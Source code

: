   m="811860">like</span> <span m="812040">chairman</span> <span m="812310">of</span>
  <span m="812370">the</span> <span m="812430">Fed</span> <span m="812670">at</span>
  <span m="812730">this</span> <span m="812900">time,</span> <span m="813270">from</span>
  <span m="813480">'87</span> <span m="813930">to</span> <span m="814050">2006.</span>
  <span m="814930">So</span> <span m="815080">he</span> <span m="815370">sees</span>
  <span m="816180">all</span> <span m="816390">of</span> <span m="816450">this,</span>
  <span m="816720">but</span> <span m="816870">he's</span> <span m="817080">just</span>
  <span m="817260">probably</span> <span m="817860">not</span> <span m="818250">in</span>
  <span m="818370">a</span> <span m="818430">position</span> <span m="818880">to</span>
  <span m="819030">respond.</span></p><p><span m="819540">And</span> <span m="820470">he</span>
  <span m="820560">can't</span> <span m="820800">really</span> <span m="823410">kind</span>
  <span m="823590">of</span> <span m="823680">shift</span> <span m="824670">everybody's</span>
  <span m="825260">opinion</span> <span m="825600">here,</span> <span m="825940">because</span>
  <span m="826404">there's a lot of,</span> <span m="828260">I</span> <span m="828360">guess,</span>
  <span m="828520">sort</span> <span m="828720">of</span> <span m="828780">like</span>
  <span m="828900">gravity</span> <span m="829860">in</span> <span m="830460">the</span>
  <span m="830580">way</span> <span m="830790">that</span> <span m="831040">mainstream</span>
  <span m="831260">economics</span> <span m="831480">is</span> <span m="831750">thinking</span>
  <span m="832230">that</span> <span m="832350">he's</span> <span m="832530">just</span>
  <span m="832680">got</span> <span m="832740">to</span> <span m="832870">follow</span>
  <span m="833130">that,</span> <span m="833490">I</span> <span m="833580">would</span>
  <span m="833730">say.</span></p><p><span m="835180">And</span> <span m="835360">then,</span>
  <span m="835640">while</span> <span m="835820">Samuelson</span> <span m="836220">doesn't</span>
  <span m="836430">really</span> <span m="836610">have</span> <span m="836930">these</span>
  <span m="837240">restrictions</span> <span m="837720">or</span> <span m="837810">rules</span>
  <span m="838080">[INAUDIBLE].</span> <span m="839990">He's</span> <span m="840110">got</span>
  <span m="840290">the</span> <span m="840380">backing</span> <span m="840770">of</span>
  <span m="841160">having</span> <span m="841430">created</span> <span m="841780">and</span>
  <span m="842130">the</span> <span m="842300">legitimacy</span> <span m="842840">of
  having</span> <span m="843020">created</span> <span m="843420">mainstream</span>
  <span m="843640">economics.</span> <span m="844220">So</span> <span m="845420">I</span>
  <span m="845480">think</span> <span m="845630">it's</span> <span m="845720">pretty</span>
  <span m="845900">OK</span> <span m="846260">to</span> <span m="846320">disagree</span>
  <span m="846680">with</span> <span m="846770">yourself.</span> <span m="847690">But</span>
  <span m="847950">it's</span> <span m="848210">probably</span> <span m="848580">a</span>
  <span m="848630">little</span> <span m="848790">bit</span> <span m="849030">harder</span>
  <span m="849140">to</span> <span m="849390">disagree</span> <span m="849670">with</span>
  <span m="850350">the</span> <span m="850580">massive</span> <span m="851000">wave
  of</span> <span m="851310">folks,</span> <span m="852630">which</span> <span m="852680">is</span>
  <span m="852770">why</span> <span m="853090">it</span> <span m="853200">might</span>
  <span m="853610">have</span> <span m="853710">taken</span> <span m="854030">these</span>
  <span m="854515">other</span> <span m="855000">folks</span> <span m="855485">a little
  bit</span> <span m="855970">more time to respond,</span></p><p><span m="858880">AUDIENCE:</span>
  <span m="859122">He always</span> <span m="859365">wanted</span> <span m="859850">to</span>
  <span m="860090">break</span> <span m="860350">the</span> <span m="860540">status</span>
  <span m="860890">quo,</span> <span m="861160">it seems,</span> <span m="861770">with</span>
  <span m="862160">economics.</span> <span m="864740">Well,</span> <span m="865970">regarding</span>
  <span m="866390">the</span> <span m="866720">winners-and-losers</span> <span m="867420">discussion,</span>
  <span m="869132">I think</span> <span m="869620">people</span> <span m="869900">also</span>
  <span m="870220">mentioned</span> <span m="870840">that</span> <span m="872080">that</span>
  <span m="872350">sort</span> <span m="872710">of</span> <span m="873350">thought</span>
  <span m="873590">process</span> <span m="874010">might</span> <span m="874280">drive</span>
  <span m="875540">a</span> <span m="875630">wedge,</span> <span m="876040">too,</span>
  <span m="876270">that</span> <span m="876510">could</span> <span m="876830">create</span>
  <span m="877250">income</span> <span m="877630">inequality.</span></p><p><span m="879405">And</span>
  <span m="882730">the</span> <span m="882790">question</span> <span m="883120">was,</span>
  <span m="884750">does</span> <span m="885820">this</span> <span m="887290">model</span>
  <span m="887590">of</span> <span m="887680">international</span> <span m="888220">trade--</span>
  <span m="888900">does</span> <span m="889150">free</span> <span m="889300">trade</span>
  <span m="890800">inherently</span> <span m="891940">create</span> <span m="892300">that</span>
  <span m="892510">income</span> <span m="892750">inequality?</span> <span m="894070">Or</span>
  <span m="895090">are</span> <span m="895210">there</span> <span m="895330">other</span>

:::::

(YOUR ASSIGNMENT) Which lines above hold the string "having"? Copy each of them.

(ANSWER SPACE)
  <span m="841160">having</span> <span m="841430">created</span> <span m="841780">and</span>
  having</span> <span m="843020">created</span> <span m="843420">mainstream</span>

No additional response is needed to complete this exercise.